What the task asks -> Nothing but the lines from the one containing "How the hell did he get away?" through the final line of the data should be repeated, and each must be exact.

┌────────

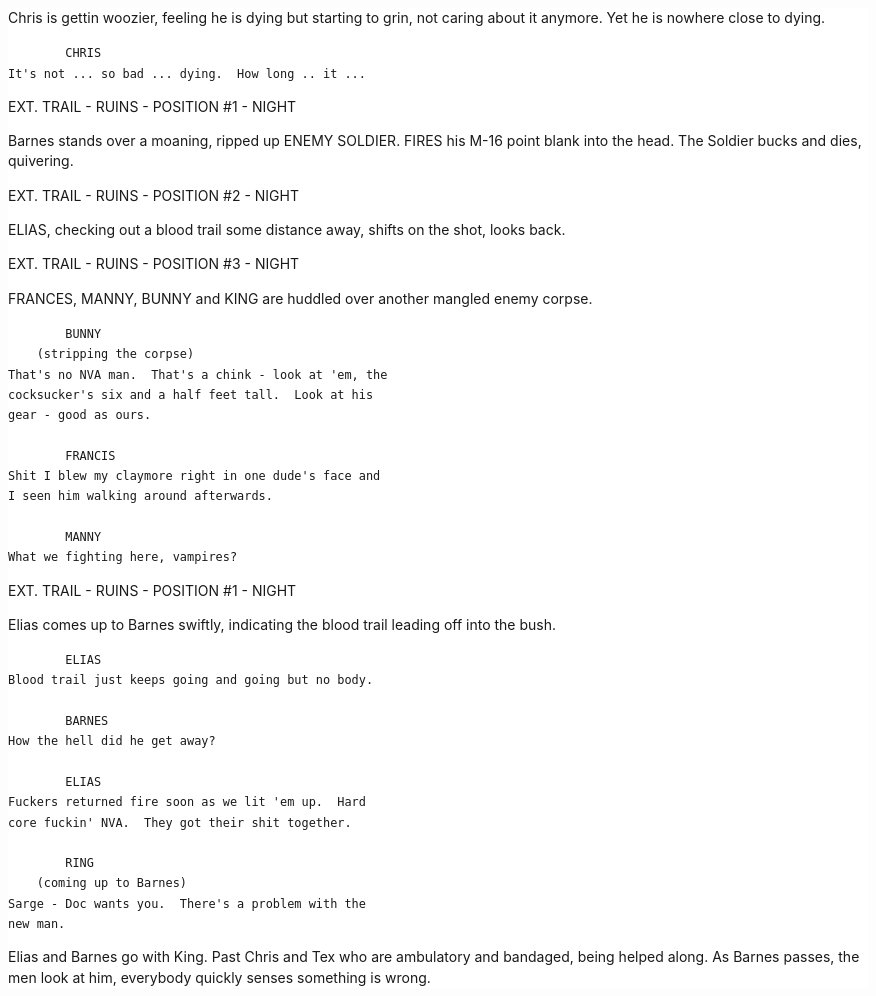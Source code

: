 Chris is gettin woozier, feeling he is dying but starting to 
grin, not caring about it anymore.  Yet he is nowhere close to 
dying.

			CHRIS
	It's not ... so bad ... dying.  How long .. it ...

EXT. TRAIL - RUINS - POSITION #1 - NIGHT

Barnes stands over a moaning, ripped up ENEMY SOLDIER.  FIRES his 
M-16 point blank into the head.  The Soldier bucks and dies, 
quivering.

EXT. TRAIL - RUINS - POSITION #2 - NIGHT

ELIAS, checking out a blood trail some distance away, shifts on 
the shot, looks back.

EXT. TRAIL - RUINS - POSITION #3 - NIGHT

FRANCES, MANNY, BUNNY and KING are huddled over another mangled 
enemy corpse.

			BUNNY
		(stripping the corpse)
	That's no NVA man.  That's a chink - look at 'em, the 
	cocksucker's six and a half feet tall.  Look at his 
	gear - good as ours.

			FRANCIS
	Shit I blew my claymore right in one dude's face and 
	I seen him walking around afterwards.

			MANNY
	What we fighting here, vampires?

EXT. TRAIL - RUINS - POSITION #1 - NIGHT

Elias comes up to Barnes swiftly, indicating the blood trail 
leading off into the bush.

			ELIAS
	Blood trail just keeps going and going but no body.

			BARNES
	How the hell did he get away?

			ELIAS
	Fuckers returned fire soon as we lit 'em up.  Hard 
	core fuckin' NVA.  They got their shit together.

			RING
		(coming up to Barnes)
	Sarge - Doc wants you.  There's a problem with the 
	new man.

Elias and Barnes go with King.  Past Chris and Tex who are 
ambulatory and bandaged, being helped along.  As Barnes passes, 
the men look at him, everybody quickly senses something is wrong.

└────────

Problem solution ->
	How the hell did he get away?

			ELIAS
	Fuckers returned fire soon as we lit 'em up.  Hard 
	core fuckin' NVA.  They got their shit together.

			RING
		(coming up to Barnes)
	Sarge - Doc wants you.  There's a problem with the 
	new man.

Elias and Barnes go with King.  Past Chris and Tex who are 
ambulatory and bandaged, being helped along.  As Barnes passes, 
the men look at him, everybody quickly senses something is wrong.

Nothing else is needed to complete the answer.